Experts at the table, part 2: Biggest verification challenges; tool bugs; getting to 100%.
Semiconductor Engineering sat down to discuss power management Verification issues with Arvind Shanmugavel, senior director, applications engineering at Ansys-Apache; Guillaume Boillet, technical marketing manager at Atrenta; Adam Sherer, verification product management director at Cadence; Anand Iyer, director of product marketing at Calypto; Gabriel Chidolue, verification technologist in the design verification technology division at Mentor Graphics; and Prapanna Tiwari, senior manager, static and formal verification products, verification group at Synopsys. What follows are excerpts of that discussion. Part one can be found here.
SE: What are the biggest verification challenges when it comes to power?
Iyer: Going back to my design background, there are two kinds of verification issues that we used to face. One is generally that designers make mistakes, and there are issues with not having a proper understanding. The second one – that we used to face 80% of the time – was, one tool is trying to do something and the other tool is undoing that, and that creates new problems. There are two verification challenges here –one is general mistakes by designers, the other is mistakes by tools.
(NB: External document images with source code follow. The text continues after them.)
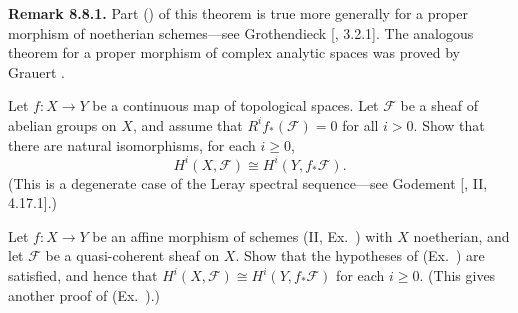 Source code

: {\medskip
\noindent\hypertarget{result-III-8.8.1}{}\textbf{Remark 8.8.1.} Part () of this theorem is true more generally for a proper morphism of noetherian schemes---see Grothendieck [, 3.2.1]. The analogous theorem for a proper morphism of complex analytic spaces was proved by Grauert .

\Exercises
{\fontsize{9}{10.8}\selectfont\setlength{\parskip}{0pt}
\begin{description}[style=multiline,labelwidth=1.82em,leftmargin=2.15em,itemsep=4pt,topsep=0pt,parsep=0pt]
\item[\hypertarget{ex-III-8.1}{}8.1.] Let $f\colon X\to Y$ be a continuous map of topological spaces. Let $\mathcal F$ be a sheaf of abelian groups on $X$, and assume that $R^if_*(\mathcal F)=0$ for all $i>0$. Show that there are natural isomorphisms, for each $i\ge0$,
\[
H^i(X,\mathcal F)\cong H^i(Y,f_*\mathcal F).
\]
(This is a degenerate case of the Leray spectral sequence---see Godement [, II, 4.17.1].)
\item[\hypertarget{ex-III-8.2}{}8.2.] Let $f\colon X\to Y$ be an affine morphism of schemes (II, Ex.~) with $X$ noetherian, and let $\mathcal F$ be a quasi-coherent sheaf on $X$. Show that the hypotheses of (Ex.~) are satisfied, and hence that $H^i(X,\mathcal F)\cong H^i(Y,f_*\mathcal F)$ for each $i\ge0$. (This gives another proof of (Ex.~).)
\end{description}
}
}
Sherer: We put our money behind this two years ago — we talked at DVCon about the ability to extract the low power model from simulation, then use equivalence checking to make sure it’s the same as implementation because both tools are ‘right-ish,’ and the ‘-ish’ part is the simulator is operating at an RTL level that was never intended to simulate what we’ve asked it to do and power format implementation tools do it naturally. So we’ve had misinterpretations and sometimes, yes, I will admit it was a bug in the simulator and we fixed it, but the equivalence checking helped solve this problem. We are not perfect, but if we don’t think about it in this context, the companies that are building complex IP with a long design chain can’t do it. You have to have the integration.
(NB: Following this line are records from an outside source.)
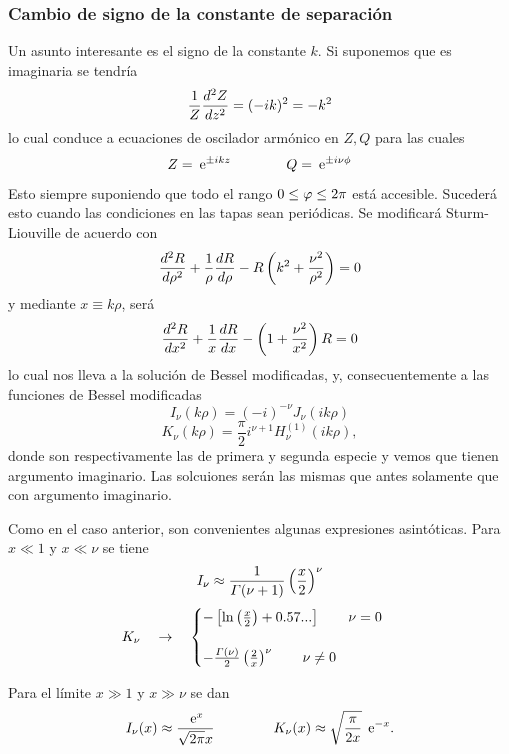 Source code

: \documentclass[10pt,oneside]{CBFT_book}
\begin{document}
\subsubsection{Cambio de signo de la constante de separación}

Un asunto interesante es el signo de la constante $k$. Si suponemos que es imaginaria se
tendría
\[
	\frac{1}{Z} \dtot[2]{Z}{z} = (-ik)^2 = -k^2
\]
lo cual conduce a ecuaciones de oscilador armónico en $Z, Q$ para las cuales
\[
	Z = \euler^{\pm i k z} \qquad \qquad Q = \euler^{\pm i \nu \phi}
\]
Esto siempre suponiendo que todo el rango $0 \leq \vp \leq 2\pi$ está accesible.
Sucederá esto cuando las condiciones en las tapas sean periódicas.
Se modificará Sturm-Liouville de acuerdo con
\[
	\dtot[2]{R}{\rho} + \frac{1}{\rho} \dtot{R}{\rho} - R \left( k^2 + \frac{\nu^2}{\rho^2}\right) = 0 
\]
y mediante $x \equiv k\rho$, será
\[
	\dtot[2]{R}{x} + \frac{1}{x} \dtot{R}{x} - \left( 1 + \frac{\nu^2}{x^2}\right) R = 0 
\]
lo cual nos lleva a la solución de Bessel modificadas, y, consecuentemente 
a las funciones de Bessel modificadas
\[
	I_\nu(k\rho) = (-i)^{-\nu} J_\nu(ik\rho)
\]
\[
	K_\nu(k\rho) = \frac{\pi}{2}i^{\nu+1} H_\nu^{(1)}(ik\rho),
\]
donde son respectivamente las de primera y segunda especie y vemos que tienen 
argumento imaginario.
Las solcuiones serán las mismas que antes solamente que con argumento 
imaginario.



Como en el caso anterior, son convenientes algunas expresiones asintóticas.
Para $ x \ll 1$ y $ x \ll \nu $ se tiene
\[
	I_\nu \approx \frac{1}{\Gamma(\nu+1)} \Frac{x}{2}^\nu 
\]
\[
	K_\nu \quad \to \quad \begin{cases}
			- \left[ \ln\Frac{x}{2} + 0.57... \right] \qquad \nu=0 \\
			\\
			- \frac{\Gamma(\nu)}{2}\Frac{2}{x}^\nu \qquad \nu \neq 0
	             \end{cases}
\]

Para el límite $ x \gg 1 $ y $ x \gg \nu$ se dan
\[
	I_\nu(x) \approx \frac{\euler^{x}}{\sqrt{ 2 \pi } x} \: \qquad \qquad 
	K_\nu(x) \approx \sqrt{ \frac{\pi}{2 x} } \: \euler^{-x}.
\]
\end{document}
Shanmugavel: It’s also about productivity. If these technologies don’t understand the interplay, what I’ve noticed is that each design team then has to compensate for that intelligence with human intelligence. Somebody then has to say, my synthesis is doing this, my checkers are doing this, my simulation is doing that — I’ve got to make sure these reports are all synced up. So unless the tools — and by the way, verification today is all about productivity; we are seeing customers spend so much money on the verification step — alleviate all problems for the customers with the same resources, or even lesser so — you can do all of your verification without worrying about whether these tools are all doing the same thing, and provide proof that indeed they are all thinking the same way, you cannot do it on faith.
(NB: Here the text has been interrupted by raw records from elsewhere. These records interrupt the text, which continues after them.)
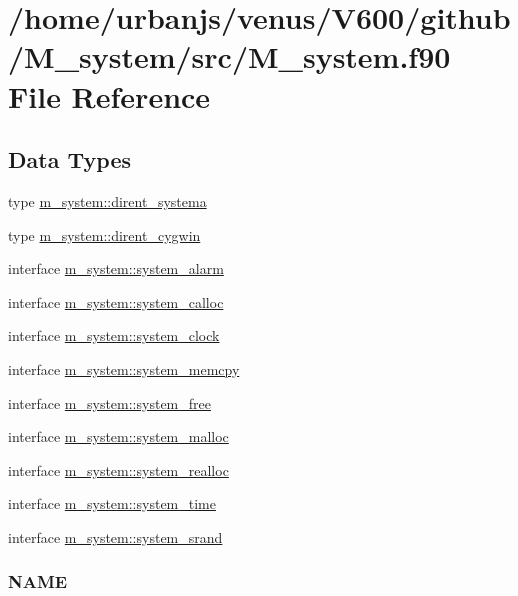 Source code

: \hypertarget{M__system_8f90}{}\section{/home/urbanjs/venus/\+V600/github/\+M\+\_\+system/src/\+M\+\_\+system.f90 File Reference}
\label{M__system_8f90}
\subsection*{Data Types}
\begin{DoxyCompactItemize}
\item 
type \mbox{\hyperlink{structm__system_1_1dirent__systema}{m\+\_\+system\+::dirent\+\_\+systema}}
\item 
type \mbox{\hyperlink{structm__system_1_1dirent__cygwin}{m\+\_\+system\+::dirent\+\_\+cygwin}}
\item 
interface \mbox{\hyperlink{interfacem__system_1_1system__alarm}{m\+\_\+system\+::system\+\_\+alarm}}
\item 
interface \mbox{\hyperlink{interfacem__system_1_1system__calloc}{m\+\_\+system\+::system\+\_\+calloc}}
\item 
interface \mbox{\hyperlink{interfacem__system_1_1system__clock}{m\+\_\+system\+::system\+\_\+clock}}
\item 
interface \mbox{\hyperlink{interfacem__system_1_1system__memcpy}{m\+\_\+system\+::system\+\_\+memcpy}}
\item 
interface \mbox{\hyperlink{interfacem__system_1_1system__free}{m\+\_\+system\+::system\+\_\+free}}
\item 
interface \mbox{\hyperlink{interfacem__system_1_1system__malloc}{m\+\_\+system\+::system\+\_\+malloc}}
\item 
interface \mbox{\hyperlink{interfacem__system_1_1system__realloc}{m\+\_\+system\+::system\+\_\+realloc}}
\item 
interface \mbox{\hyperlink{interfacem__system_1_1system__time}{m\+\_\+system\+::system\+\_\+time}}
\item 
interface \mbox{\hyperlink{interfacem__system_1_1system__srand}{m\+\_\+system\+::system\+\_\+srand}}
\begin{DoxyCompactList}\small\item\em \subsubsection*{N\+A\+ME}


\end{DoxyCompactList}
\end{DoxyCompactItemize}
Iyer: All I’m saying is that things you are doing, we need to do best.
SE: Is that really possible? While verification is never going to be 100%, for power, how close can we get?
Boillet: Back to the complexity problem and the fact that we cannot have complete verification, I would disagree because there are different categories of checks: you’ve got the structural check that can be correct by construction and can be 100%, but you don’t cover the functional part. For the functional, that’s where the simulation comes in, and there are users coming in with crazy scenarios which are impossible for any simulator to cover, any verification tool to cover all with different scenarios. That’s why we also offer formal verification when it’s applicable. Little by little, with a combination of complete simulation, very high performance and formal — we may get there, and that’s the goal for the industry.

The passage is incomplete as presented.